It’s a saying heard all too often around the student section of Aggie Stadium: “My high school football team was better than UC Davis.”
This is the voice of an ill-informed fan not realizing the work done by the UC Davis football program over the last several seasons.
Many fans will be sharing these types of sentiments now that the Aggies have dropped yet another game against a high-profile opponent. While it’s easy for casual fans to focus on the 1-3 record, and even dedicated supporters may be discouraged by the underwhelming 142-42 combined score-line in UC Davis’ three losses, there is one thing that should be remembered: the football season is a marathon, not a sprint.
The trio of losses plaguing the Aggies’ early-season resume were games UC Davis was supposed to lose. No educated college football fan would have given the Aggies a chance against Football Bowl Subdivision, FBS, opponents Arizona State and Hawaii. Football Championship Subdivision, FCS, teams have won less than 20 percent of their matches against FBS squads, and both the Sun Devils and the Warriors have proven themselves to be among the NCAA’s elite teams.
The Aggies’ lone FCS loss came at the hands of Montana State, one of the top teams in the FCS. The Bobcats boast one of the best home-field advantages in the nation and won the Big Sky Conference last season on their way to becoming the fourth seed in the FCS playoffs.
These early season games weren’t meant to be wins or to build momentum, they were meant to build the program. Sure a win would be an incredible boost to the team (many still talk about UC Davis’ win over Stanford six years ago), but more than that, these games are about establishing UC Davis football as a legitimate Division I program – both through experience and recognition.
So now that these early games are out of the way, the real test for UC Davis football begins.
What happens to the Aggies over the next several weeks will define their season in the minds of the players and coaches, and it should shape the way you look at UC Davis football as well.

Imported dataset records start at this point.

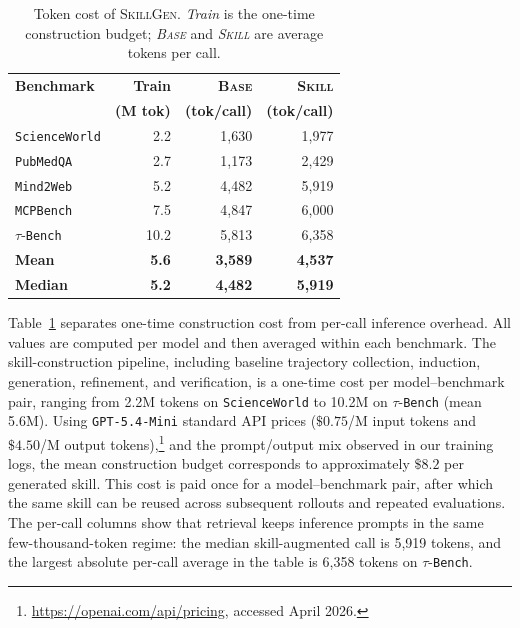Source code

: \documentclass{article}
\begin{document}
\begin{table}[h]
\centering
\caption{Token cost of \textsc{SkillGen}. \emph{Train} is the one-time construction budget; \emph{\textsc{Base}} and \emph{\textsc{Skill}} are average tokens per call.}
\label{tab:token-analysis}
\vspace{3pt}
\begingroup
\footnotesize
{}
\setlength{\tabcolsep}{3.8pt}
\renewcommand{\arraystretch}{1.04}
\begin{tabular}{@{}lrrr@{}}
\toprule
\rowcolor{sgTokHeader}
\textbf{Benchmark} & \textbf{Train} & \textbf{\textsc{Base}} & \textbf{\textsc{Skill}} \\
\rowcolor{sgTokHeader}
                   & \textbf{(M tok)} & \textbf{(tok/call)} & \textbf{(tok/call)} \\
\midrule
\rowcolor{sgTokStripe}
\texttt{ScienceWorld} & 2.2  & 1{,}630 & 1{,}977 \\
\texttt{PubMedQA}     & 2.7  & 1{,}173 & 2{,}429 \\
\rowcolor{sgTokStripe}
\texttt{Mind2Web}     & 5.2  & 4{,}482 & 5{,}919 \\
\texttt{MCPBench}     & 7.5  & 4{,}847 & 6{,}000 \\
\rowcolor{sgTokStripe}
$\tau$-\texttt{Bench} & 10.2 & 5{,}813 & 6{,}358 \\
\midrule
\rowcolor{sgTokAvg}
\textbf{Mean}   & \textbf{5.6} & \textbf{3{,}589} & \textbf{4{,}537} \\
\rowcolor{sgTokAvg}
\textbf{Median} & \textbf{5.2} & \textbf{4{,}482} & \textbf{5{,}919} \\
\bottomrule
\end{tabular}
\endgroup
\vspace{-5pt}
\end{table}

Table~\ref{tab:token-analysis} separates one-time construction cost from per-call inference overhead. All values are computed per model and then averaged within each benchmark. The skill-construction pipeline, including baseline trajectory collection, induction, generation, refinement, and verification, is a one-time cost per model--benchmark pair, ranging from 2.2M tokens on \texttt{ScienceWorld} to 10.2M on $\tau$-\texttt{Bench} (mean 5.6M). Using \texttt{GPT-5.4-Mini} standard API prices (\(\$0.75\)/M input tokens and \(\$4.50\)/M output tokens),\footnote{\url{https://openai.com/api/pricing}, accessed April 2026.} and the prompt/output mix observed in our training logs, the mean construction budget corresponds to approximately \(\$8.2\) per generated skill. This cost is paid once for a model--benchmark pair, after which the same skill can be reused across subsequent rollouts and repeated evaluations. The per-call columns show that retrieval keeps inference prompts in the same few-thousand-token regime: the median skill-augmented call is 5{,}919 tokens, and the largest absolute per-call average in the table is 6{,}358 tokens on $\tau$-\texttt{Bench}.
\end{document}

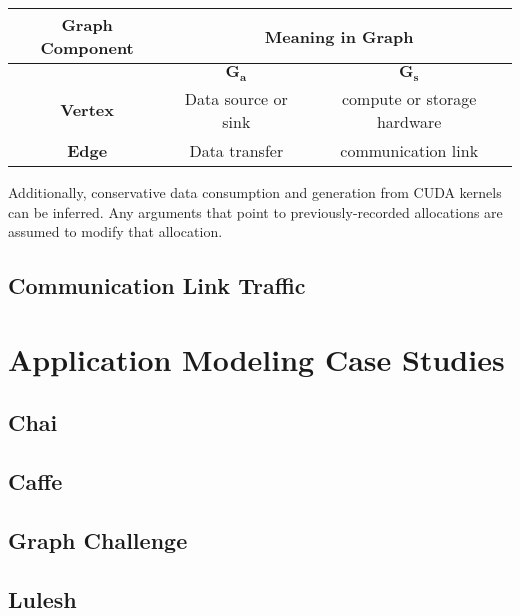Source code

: \begin{table}[h]
    \centering
    \caption{}
    \label{tab:graph-comparison}
    \begin{tabular}{|c|c|c|}
    \hline
    \textbf{Graph Component} & \multicolumn{2}{|c|}{\textbf{Meaning in Graph}}   \\ \hline
                             & $\bm{G_a}$    & $\bm{G_s}$                        \\ \hline \hline
    \textbf{Vertex}          & Data source or sink & compute or storage hardware \\ \hline
    \textbf{Edge}            & Data transfer & communication link                \\ \hline
    \end{tabular}
\end{table}

Additionally, conservative data consumption and generation from CUDA kernels can be inferred.
Any arguments that point to previously-recorded allocations are assumed to modify that allocation.



\subsection{Communication Link Traffic}



\section{Application Modeling Case Studies}
\subsection{Chai}
\subsection{Caffe}
\subsection{Graph Challenge}
\subsection{Lulesh}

My guess is, it will be pretty positive.
UC Davis started its last two seasons 1-3 and rebounded to tally its 38th and 39th winning seasons in the last 40 years. There’s no reason the Aggies can’t do it again – in fact, this time around there’s even more reason for optimism.
The main reason is the improvement of sophomore quarterback Randy Wright. While the Santa Rosa, Calif. native proved his value last year by engineering comebacks against both Cal Poly and Sacramento State, he was clearly overwhelmed at the beginning of the 2010 season, and had to learn on the fly as he faced collegiate level competition for the first time.
This season, Wright is clearly much more composed and is ready to help his team make a run at the playoffs. Not only that, but Wright has a much more diverse group of weapons to throw to.
Many pundits were concerned that the Aggies’ passing game would struggle after it lost leading receiver Sean Creadick to graduation, but Wright has pulled the team through it by spreading the ball around. Last season Creadick accounted for over half of the Aggies’ total receiving yards; by contrast, this year’s top receiver – junior Anthony Soto – has just over 20 percent of the Aggies’ total passing yards.
Not only do the Aggies have stronger quarterback play this season, they have an added advantage over the remainder of the season: all of you. UC Davis will play four of its remaining seven games at home. Add to that the road match against Sacramento State, and the Aggies will have five games with significant Aggie Pack support.
UC Davis drew an attendance of 10,129 for its first home game against University of San Diego, just 700 fans short of Aggie Stadium’s capacity. If that trend continues as Fall quarter progresses, the Aggies could find themselves with an incredible edge in home games.
So for those of you who are quick to write off the UC Davis football team, slow down – I’ll even make a deal with you. The Aggies’ next two games come against Humboldt State and University of Texas-San Antonio. If UC Davis gets blown-out in those two contests, I will not only stand with you in the Aggie Pack section and make baseless claims that my high school team would kill the Aggies, I will publicly denounce the whole UC Davis football program.
But until that happens, calm down. Watch the games and keep your finger off the panic button until we lose a game we’re supposed to win.